**EXERCISE OBJECTIVE**
Retype each line of the material below word for word; pictures stay out.

**DATA SUPPLIED**
-------------------------
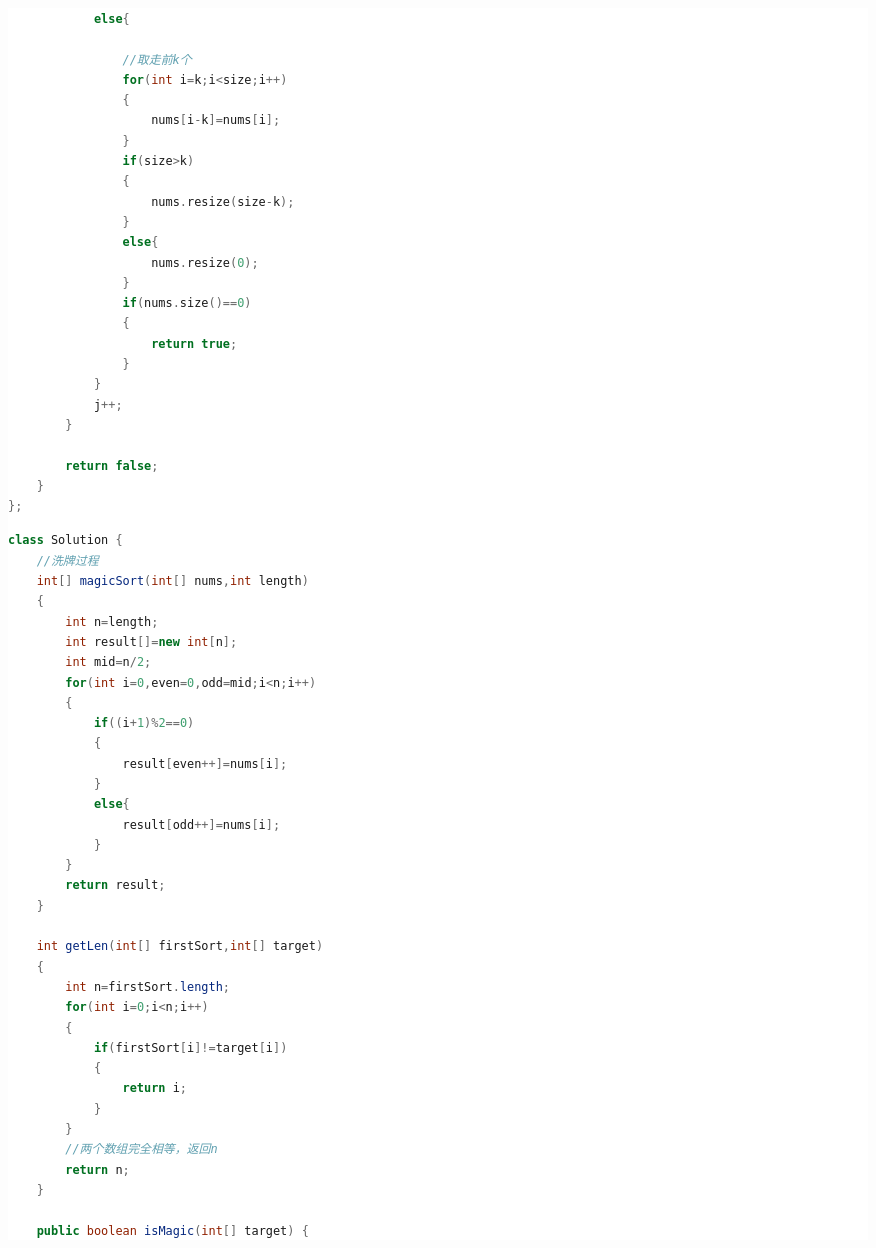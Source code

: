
 ```cpp []group 
            else{
                
                //取走前k个
                for(int i=k;i<size;i++)
                {
                    nums[i-k]=nums[i];
                }
                if(size>k)
                {
                    nums.resize(size-k);
                }
                else{
                    nums.resize(0);
                }
                if(nums.size()==0)
                {
                    return true;
                }
            }
            j++;
        }   
        
        return false;
    }
};
```
```java []group 
class Solution {
    //洗牌过程
    int[] magicSort(int[] nums,int length)
    {
        int n=length;
        int result[]=new int[n];
        int mid=n/2;
        for(int i=0,even=0,odd=mid;i<n;i++)
        {
            if((i+1)%2==0)
            {
                result[even++]=nums[i];
            }
            else{
                result[odd++]=nums[i];
            }
        }
        return result;
    }

    int getLen(int[] firstSort,int[] target)
    {
        int n=firstSort.length;
        for(int i=0;i<n;i++)
        {
            if(firstSort[i]!=target[i])
            {
                return i;
            }
        }
        //两个数组完全相等，返回n
        return n;
    }

    public boolean isMagic(int[] target) {

```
-------------------------
**COMPLETED TASK**
Source code

:
 ```cpp []group 
            else{
                
                //取走前k个
                for(int i=k;i<size;i++)
                {
                    nums[i-k]=nums[i];
                }
                if(size>k)
                {
                    nums.resize(size-k);
                }
                else{
                    nums.resize(0);
                }
                if(nums.size()==0)
                {
                    return true;
                }
            }
            j++;
        }   
        
        return false;
    }
};
```
```java []group 
class Solution {
    //洗牌过程
    int[] magicSort(int[] nums,int length)
    {
        int n=length;
        int result[]=new int[n];
        int mid=n/2;
        for(int i=0,even=0,odd=mid;i<n;i++)
        {
            if((i+1)%2==0)
            {
                result[even++]=nums[i];
            }
            else{
                result[odd++]=nums[i];
            }
        }
        return result;
    }

    int getLen(int[] firstSort,int[] target)
    {
        int n=firstSort.length;
        for(int i=0;i<n;i++)
        {
            if(firstSort[i]!=target[i])
            {
                return i;
            }
        }
        //两个数组完全相等，返回n
        return n;
    }

    public boolean isMagic(int[] target) {

```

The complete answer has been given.